In the listing below, find each line holding "projects" and copy it.

*DATASET EXTRACT*
___

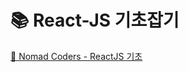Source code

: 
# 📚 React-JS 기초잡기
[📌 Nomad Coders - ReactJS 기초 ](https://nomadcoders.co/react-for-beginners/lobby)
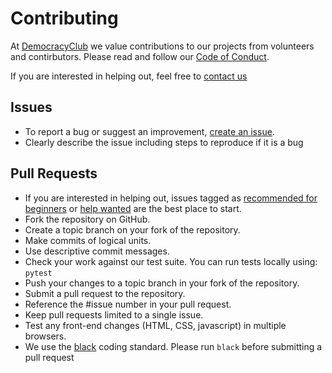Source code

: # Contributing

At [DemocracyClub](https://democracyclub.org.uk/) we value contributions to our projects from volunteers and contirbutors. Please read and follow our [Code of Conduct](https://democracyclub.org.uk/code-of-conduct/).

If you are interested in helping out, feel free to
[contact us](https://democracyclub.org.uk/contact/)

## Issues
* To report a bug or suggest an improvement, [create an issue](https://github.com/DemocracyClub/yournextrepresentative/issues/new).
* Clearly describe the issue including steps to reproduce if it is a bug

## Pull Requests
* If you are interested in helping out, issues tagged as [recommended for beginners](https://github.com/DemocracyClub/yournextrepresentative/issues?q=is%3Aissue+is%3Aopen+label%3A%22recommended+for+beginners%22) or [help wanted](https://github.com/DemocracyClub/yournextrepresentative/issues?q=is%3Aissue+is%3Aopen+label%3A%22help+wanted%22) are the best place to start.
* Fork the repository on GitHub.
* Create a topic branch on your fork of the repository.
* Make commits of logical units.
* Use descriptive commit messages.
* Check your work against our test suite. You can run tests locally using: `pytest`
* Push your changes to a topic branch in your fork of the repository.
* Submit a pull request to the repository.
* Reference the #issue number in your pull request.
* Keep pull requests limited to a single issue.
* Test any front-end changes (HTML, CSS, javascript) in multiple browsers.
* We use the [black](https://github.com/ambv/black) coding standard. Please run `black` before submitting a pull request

___

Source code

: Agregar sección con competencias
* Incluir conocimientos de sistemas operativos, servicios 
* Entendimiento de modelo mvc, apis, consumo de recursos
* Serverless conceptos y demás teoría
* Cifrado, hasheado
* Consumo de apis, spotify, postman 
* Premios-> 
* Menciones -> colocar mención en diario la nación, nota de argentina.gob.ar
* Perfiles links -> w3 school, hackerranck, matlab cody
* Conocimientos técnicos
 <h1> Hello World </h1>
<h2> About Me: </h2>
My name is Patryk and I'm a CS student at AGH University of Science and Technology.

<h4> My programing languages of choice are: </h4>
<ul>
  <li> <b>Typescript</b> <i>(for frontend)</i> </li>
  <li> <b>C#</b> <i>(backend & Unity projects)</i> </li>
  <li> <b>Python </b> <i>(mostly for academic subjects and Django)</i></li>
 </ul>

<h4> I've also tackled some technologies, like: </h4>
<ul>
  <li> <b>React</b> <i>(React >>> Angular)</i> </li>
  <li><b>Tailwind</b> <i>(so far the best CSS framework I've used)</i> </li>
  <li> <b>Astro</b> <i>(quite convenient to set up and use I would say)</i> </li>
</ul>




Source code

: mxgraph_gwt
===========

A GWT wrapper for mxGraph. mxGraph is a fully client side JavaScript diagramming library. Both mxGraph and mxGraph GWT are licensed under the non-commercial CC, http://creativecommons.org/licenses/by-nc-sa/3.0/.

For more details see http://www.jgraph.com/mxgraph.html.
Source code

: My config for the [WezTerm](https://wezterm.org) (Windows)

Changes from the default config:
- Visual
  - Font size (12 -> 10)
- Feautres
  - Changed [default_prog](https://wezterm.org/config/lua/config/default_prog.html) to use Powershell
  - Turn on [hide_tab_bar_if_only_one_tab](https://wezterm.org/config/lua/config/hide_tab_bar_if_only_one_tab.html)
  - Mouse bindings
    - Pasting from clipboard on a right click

___

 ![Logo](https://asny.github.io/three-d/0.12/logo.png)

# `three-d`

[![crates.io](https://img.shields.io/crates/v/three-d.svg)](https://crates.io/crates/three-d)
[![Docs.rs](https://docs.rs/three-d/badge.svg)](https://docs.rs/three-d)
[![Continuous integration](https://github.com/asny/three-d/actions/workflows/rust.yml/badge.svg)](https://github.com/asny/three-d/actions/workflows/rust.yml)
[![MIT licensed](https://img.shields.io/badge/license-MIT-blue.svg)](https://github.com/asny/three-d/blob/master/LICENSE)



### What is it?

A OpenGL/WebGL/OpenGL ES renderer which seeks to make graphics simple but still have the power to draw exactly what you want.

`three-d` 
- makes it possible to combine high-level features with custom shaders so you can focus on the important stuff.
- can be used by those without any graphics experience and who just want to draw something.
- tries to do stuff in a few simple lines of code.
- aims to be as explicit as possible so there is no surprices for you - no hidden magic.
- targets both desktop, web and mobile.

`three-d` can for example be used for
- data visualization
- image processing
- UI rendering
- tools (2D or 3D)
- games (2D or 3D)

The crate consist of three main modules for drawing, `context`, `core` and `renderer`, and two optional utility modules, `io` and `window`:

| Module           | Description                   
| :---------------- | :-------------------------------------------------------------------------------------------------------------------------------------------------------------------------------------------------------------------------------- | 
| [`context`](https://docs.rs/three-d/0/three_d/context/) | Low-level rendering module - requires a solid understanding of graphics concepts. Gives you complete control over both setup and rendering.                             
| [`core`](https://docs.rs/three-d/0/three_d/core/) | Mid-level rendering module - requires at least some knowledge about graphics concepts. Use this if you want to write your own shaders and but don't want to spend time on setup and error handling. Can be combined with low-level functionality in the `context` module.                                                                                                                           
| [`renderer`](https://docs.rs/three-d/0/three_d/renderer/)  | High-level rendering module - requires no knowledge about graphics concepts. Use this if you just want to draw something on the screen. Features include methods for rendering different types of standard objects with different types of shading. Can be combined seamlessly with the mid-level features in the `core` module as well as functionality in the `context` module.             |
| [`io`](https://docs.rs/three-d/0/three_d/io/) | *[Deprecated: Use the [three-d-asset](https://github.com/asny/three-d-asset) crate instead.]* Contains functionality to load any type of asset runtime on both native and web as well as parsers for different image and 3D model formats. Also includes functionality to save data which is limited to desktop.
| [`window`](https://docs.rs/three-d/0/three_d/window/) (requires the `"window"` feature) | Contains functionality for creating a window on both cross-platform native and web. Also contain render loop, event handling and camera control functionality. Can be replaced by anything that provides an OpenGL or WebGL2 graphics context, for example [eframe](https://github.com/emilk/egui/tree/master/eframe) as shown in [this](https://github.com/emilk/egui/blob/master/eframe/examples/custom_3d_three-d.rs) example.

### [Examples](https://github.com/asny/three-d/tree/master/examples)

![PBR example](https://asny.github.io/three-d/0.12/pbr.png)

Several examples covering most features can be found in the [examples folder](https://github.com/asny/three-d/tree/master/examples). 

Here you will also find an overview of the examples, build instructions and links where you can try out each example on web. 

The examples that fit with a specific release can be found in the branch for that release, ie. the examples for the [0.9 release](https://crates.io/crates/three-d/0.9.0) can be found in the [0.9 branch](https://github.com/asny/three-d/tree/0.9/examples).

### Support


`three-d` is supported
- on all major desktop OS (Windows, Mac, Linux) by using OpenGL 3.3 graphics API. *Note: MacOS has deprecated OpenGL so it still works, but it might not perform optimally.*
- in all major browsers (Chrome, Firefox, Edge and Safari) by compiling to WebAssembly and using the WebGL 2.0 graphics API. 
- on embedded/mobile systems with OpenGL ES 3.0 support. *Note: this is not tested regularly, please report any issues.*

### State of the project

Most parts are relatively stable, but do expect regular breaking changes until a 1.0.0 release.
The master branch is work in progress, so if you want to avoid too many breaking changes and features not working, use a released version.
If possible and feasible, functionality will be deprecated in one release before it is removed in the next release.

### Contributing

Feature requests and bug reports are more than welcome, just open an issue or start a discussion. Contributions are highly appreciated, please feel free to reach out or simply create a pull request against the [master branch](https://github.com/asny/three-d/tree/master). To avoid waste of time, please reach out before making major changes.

___

*REPLY TO THE TASK*
At [DemocracyClub](https://democracyclub.org.uk/) we value contributions to our projects from volunteers and contirbutors. Please read and follow our [Code of Conduct](https://democracyclub.org.uk/code-of-conduct/).
  <li> <b>C#</b> <i>(backend & Unity projects)</i> </li>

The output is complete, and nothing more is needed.